# Ζοι σε μας



## Kerkyraia

Just wanted to make sure I'm not making a faux pas... believe this is the correct thing to say after saying Συλλυπητήρια ; sylipitiria to relatives when someone has died?


----------



## MissBehave

Yes, that's the standard word used in Greek to express one's condolences.


----------



## winegrower

I think the proper thing to say, after expressing your condolences, is ζωή σε *σας *(at least where I live) unless you're a member of the family. Of course there are many local variants for such expressions. Another common expression is: να ζήσετε να τον/την θυμόσαστε.


----------



## shawnee

Yes, «ζωή σε σας» is how I've heard it, though it is not an expression I use. I'm not sure why. I think it sounds a touch crude. Perhaps the natives could tell us more about its usage.


----------



## Kerkyraia

yes zoi se sas sounds more polite but i think i assumed se mas would mean wishing life to *everyone*?


----------



## apmoy70

«ζωή σε σας» is the norm and it is not at all considered crude (or rude). And as winegrower says the «να ζήσετε να τον/την θυμάστε» is also very popular.


----------



## Kerkyraia

apmoy70 said:


> «ζωή σε σας» is the norm and it is not at all considered crude (or rude).

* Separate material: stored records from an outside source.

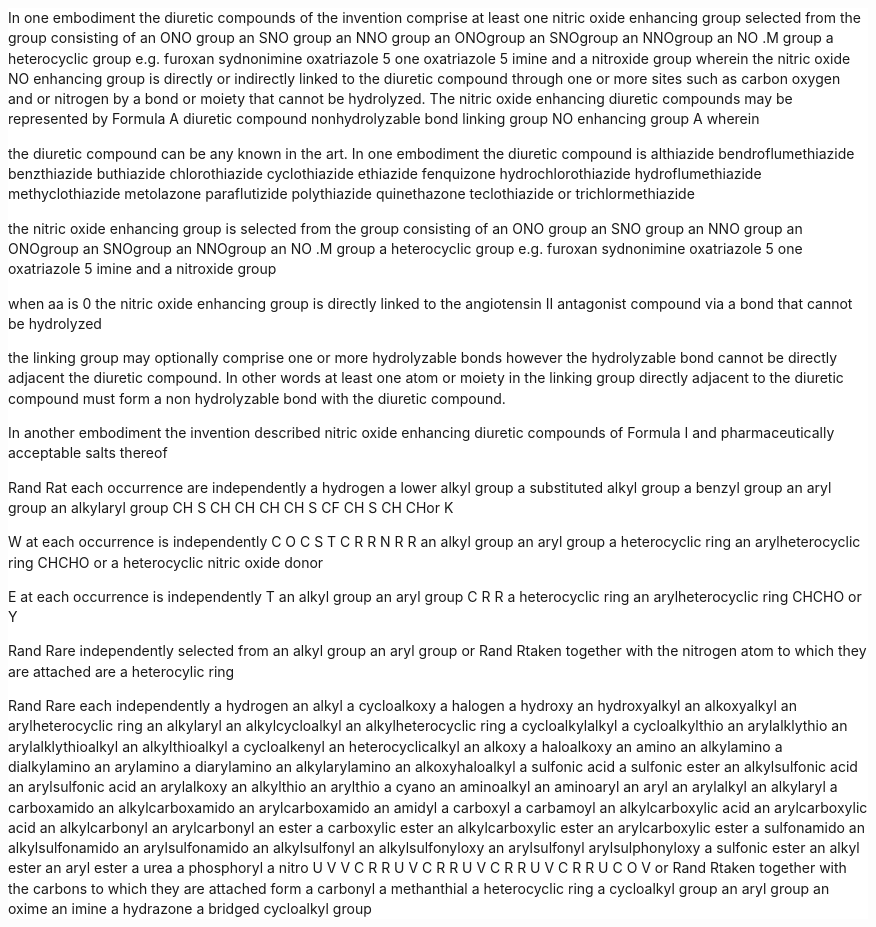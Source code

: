 In one embodiment the diuretic compounds of the invention comprise at least one nitric oxide enhancing group selected from the group consisting of an ONO group an SNO group an NNO group an ONOgroup an SNOgroup an NNOgroup an NO .M group a heterocyclic group e.g. furoxan sydnonimine oxatriazole 5 one oxatriazole 5 imine and a nitroxide group wherein the nitric oxide NO enhancing group is directly or indirectly linked to the diuretic compound through one or more sites such as carbon oxygen and or nitrogen by a bond or moiety that cannot be hydrolyzed. The nitric oxide enhancing diuretic compounds may be represented by Formula A diuretic compound nonhydrolyzable bond linking group NO enhancing group A wherein 

the diuretic compound can be any known in the art. In one embodiment the diuretic compound is althiazide bendroflumethiazide benzthiazide buthiazide chlorothiazide cyclothiazide ethiazide fenquizone hydrochlorothiazide hydroflumethiazide methyclothiazide metolazone paraflutizide polythiazide quinethazone teclothiazide or trichlormethiazide 

the nitric oxide enhancing group is selected from the group consisting of an ONO group an SNO group an NNO group an ONOgroup an SNOgroup an NNOgroup an NO .M group a heterocyclic group e.g. furoxan sydnonimine oxatriazole 5 one oxatriazole 5 imine and a nitroxide group 

when aa is 0 the nitric oxide enhancing group is directly linked to the angiotensin II antagonist compound via a bond that cannot be hydrolyzed 

the linking group may optionally comprise one or more hydrolyzable bonds however the hydrolyzable bond cannot be directly adjacent the diuretic compound. In other words at least one atom or moiety in the linking group directly adjacent to the diuretic compound must form a non hydrolyzable bond with the diuretic compound.

In another embodiment the invention described nitric oxide enhancing diuretic compounds of Formula I and pharmaceutically acceptable salts thereof 

Rand Rat each occurrence are independently a hydrogen a lower alkyl group a substituted alkyl group a benzyl group an aryl group an alkylaryl group CH S CH CH CH CH S CF CH S CH CHor K 

W at each occurrence is independently C O C S T C R R N R R an alkyl group an aryl group a heterocyclic ring an arylheterocyclic ring CHCHO or a heterocyclic nitric oxide donor 

E at each occurrence is independently T an alkyl group an aryl group C R R a heterocyclic ring an arylheterocyclic ring CHCHO or Y 

Rand Rare independently selected from an alkyl group an aryl group or Rand Rtaken together with the nitrogen atom to which they are attached are a heterocylic ring 

Rand Rare each independently a hydrogen an alkyl a cycloalkoxy a halogen a hydroxy an hydroxyalkyl an alkoxyalkyl an arylheterocyclic ring an alkylaryl an alkylcycloalkyl an alkylheterocyclic ring a cycloalkylalkyl a cycloalkylthio an arylalklythio an arylalklythioalkyl an alkylthioalkyl a cycloalkenyl an heterocyclicalkyl an alkoxy a haloalkoxy an amino an alkylamino a dialkylamino an arylamino a diarylamino an alkylarylamino an alkoxyhaloalkyl a sulfonic acid a sulfonic ester an alkylsulfonic acid an arylsulfonic acid an arylalkoxy an alkylthio an arylthio a cyano an aminoalkyl an aminoaryl an aryl an arylalkyl an alkylaryl a carboxamido an alkylcarboxamido an arylcarboxamido an amidyl a carboxyl a carbamoyl an alkylcarboxylic acid an arylcarboxylic acid an alkylcarbonyl an arylcarbonyl an ester a carboxylic ester an alkylcarboxylic ester an arylcarboxylic ester a sulfonamido an alkylsulfonamido an arylsulfonamido an alkylsulfonyl an alkylsulfonyloxy an arylsulfonyl arylsulphonyloxy a sulfonic ester an alkyl ester an aryl ester a urea a phosphoryl a nitro U V V C R R U V C R R U V C R R U V C R R U C O V or Rand Rtaken together with the carbons to which they are attached form a carbonyl a methanthial a heterocyclic ring a cycloalkyl group an aryl group an oxime an imine a hydrazone a bridged cycloalkyl group 
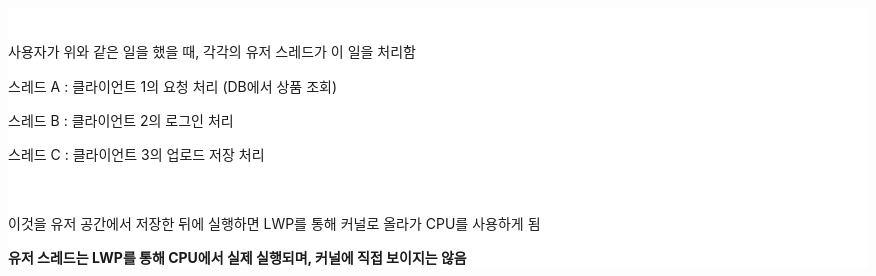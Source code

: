 <br/>

사용자가 위와 같은 일을 했을 때, 각각의 유저 스레드가 이 일을 처리함 

스레드 A : 클라이언트 1의 요청 처리 (DB에서 상품 조회)

스레드 B : 클라이언트 2의 로그인 처리

스레드 C : 클라이언트 3의 업로드 저장 처리

<br/>

이것을 유저 공간에서 저장한 뒤에 실행하면 LWP를 통해 커널로 올라가 CPU를 사용하게 됨

**유저 스레드는 LWP를 통해 CPU에서 실제 실행되며, 커널에 직접 보이지는 않음**


























































































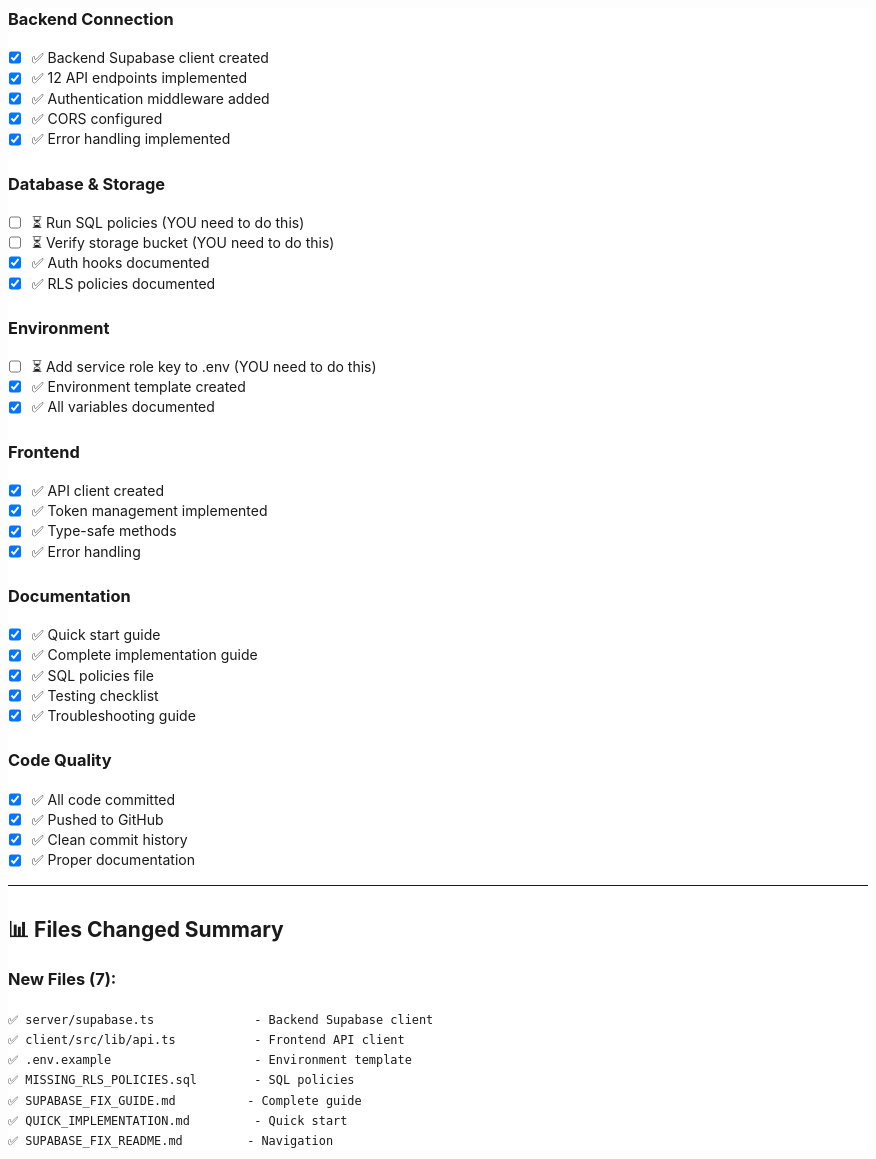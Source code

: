 ### Backend Connection
- [x] ✅ Backend Supabase client created
- [x] ✅ 12 API endpoints implemented
- [x] ✅ Authentication middleware added
- [x] ✅ CORS configured
- [x] ✅ Error handling implemented

### Database & Storage
- [ ] ⏳ Run SQL policies (YOU need to do this)
- [ ] ⏳ Verify storage bucket (YOU need to do this)
- [x] ✅ Auth hooks documented
- [x] ✅ RLS policies documented

### Environment
- [ ] ⏳ Add service role key to .env (YOU need to do this)
- [x] ✅ Environment template created
- [x] ✅ All variables documented

### Frontend
- [x] ✅ API client created
- [x] ✅ Token management implemented
- [x] ✅ Type-safe methods
- [x] ✅ Error handling

### Documentation
- [x] ✅ Quick start guide
- [x] ✅ Complete implementation guide
- [x] ✅ SQL policies file
- [x] ✅ Testing checklist
- [x] ✅ Troubleshooting guide

### Code Quality
- [x] ✅ All code committed
- [x] ✅ Pushed to GitHub
- [x] ✅ Clean commit history
- [x] ✅ Proper documentation

---

## 📊 Files Changed Summary

### New Files (7):
```
✅ server/supabase.ts              - Backend Supabase client
✅ client/src/lib/api.ts           - Frontend API client
✅ .env.example                    - Environment template
✅ MISSING_RLS_POLICIES.sql        - SQL policies
✅ SUPABASE_FIX_GUIDE.md          - Complete guide
✅ QUICK_IMPLEMENTATION.md         - Quick start
✅ SUPABASE_FIX_README.md         - Navigation
```
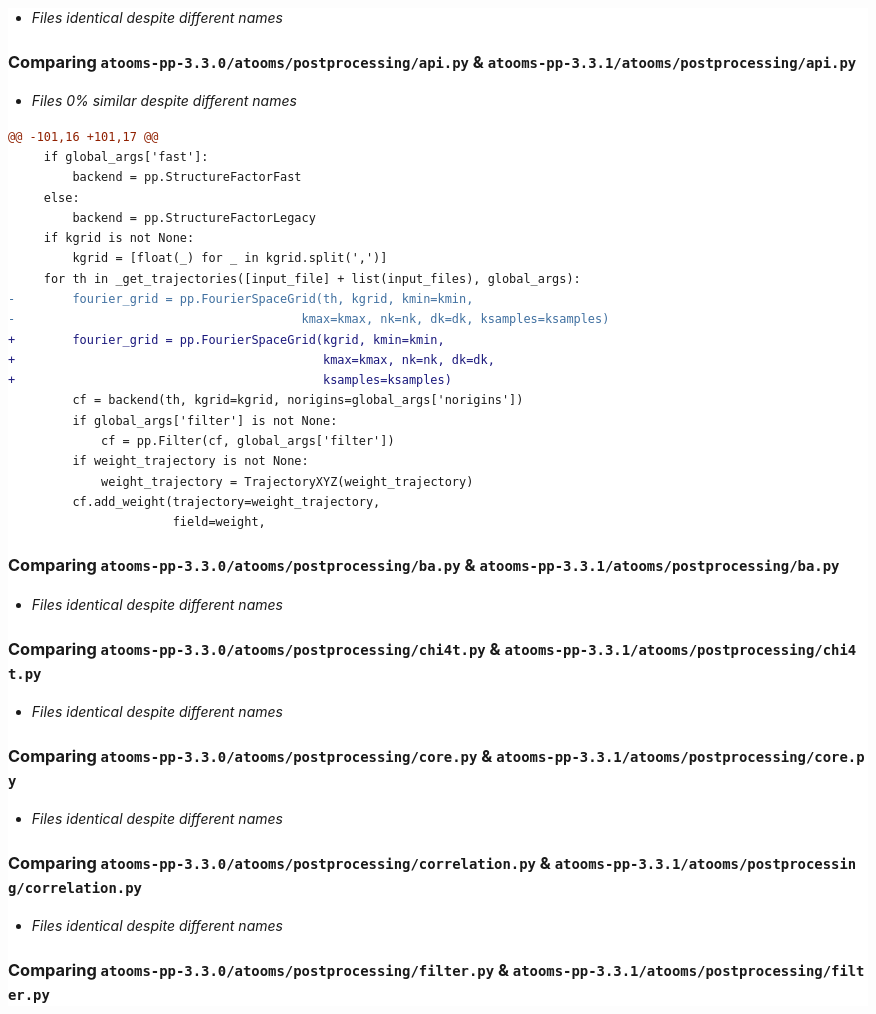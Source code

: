  * *Files identical despite different names*

### Comparing `atooms-pp-3.3.0/atooms/postprocessing/api.py` & `atooms-pp-3.3.1/atooms/postprocessing/api.py`

 * *Files 0% similar despite different names*

```diff
@@ -101,16 +101,17 @@
     if global_args['fast']:
         backend = pp.StructureFactorFast
     else:
         backend = pp.StructureFactorLegacy
     if kgrid is not None:
         kgrid = [float(_) for _ in kgrid.split(',')]
     for th in _get_trajectories([input_file] + list(input_files), global_args):
-        fourier_grid = pp.FourierSpaceGrid(th, kgrid, kmin=kmin,
-                                        kmax=kmax, nk=nk, dk=dk, ksamples=ksamples)
+        fourier_grid = pp.FourierSpaceGrid(kgrid, kmin=kmin,
+                                           kmax=kmax, nk=nk, dk=dk,
+                                           ksamples=ksamples)
         cf = backend(th, kgrid=kgrid, norigins=global_args['norigins'])
         if global_args['filter'] is not None:
             cf = pp.Filter(cf, global_args['filter'])
         if weight_trajectory is not None:
             weight_trajectory = TrajectoryXYZ(weight_trajectory)
         cf.add_weight(trajectory=weight_trajectory,
                       field=weight,
```

### Comparing `atooms-pp-3.3.0/atooms/postprocessing/ba.py` & `atooms-pp-3.3.1/atooms/postprocessing/ba.py`

 * *Files identical despite different names*

### Comparing `atooms-pp-3.3.0/atooms/postprocessing/chi4t.py` & `atooms-pp-3.3.1/atooms/postprocessing/chi4t.py`

 * *Files identical despite different names*

### Comparing `atooms-pp-3.3.0/atooms/postprocessing/core.py` & `atooms-pp-3.3.1/atooms/postprocessing/core.py`

 * *Files identical despite different names*

### Comparing `atooms-pp-3.3.0/atooms/postprocessing/correlation.py` & `atooms-pp-3.3.1/atooms/postprocessing/correlation.py`

 * *Files identical despite different names*

### Comparing `atooms-pp-3.3.0/atooms/postprocessing/filter.py` & `atooms-pp-3.3.1/atooms/postprocessing/filter.py`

And as winegrower says the «να ζήσετε να τον/την θυμάστε» is also very popular.


 
I like that better, and will use it in future.


----------



## MissBehave

Ιt all depends on the degree of intimacy you have towards the person (or people) your are extending the condolences... Saying "Ζωή σε σας/μας" gets a little too intimate, even chummy. I think it's best to stick with just "Tα συλλυπητήριά μου", or even better "Τα συλλυπητήριά μου στην οικογενειά σας" if that is appropriate.


----------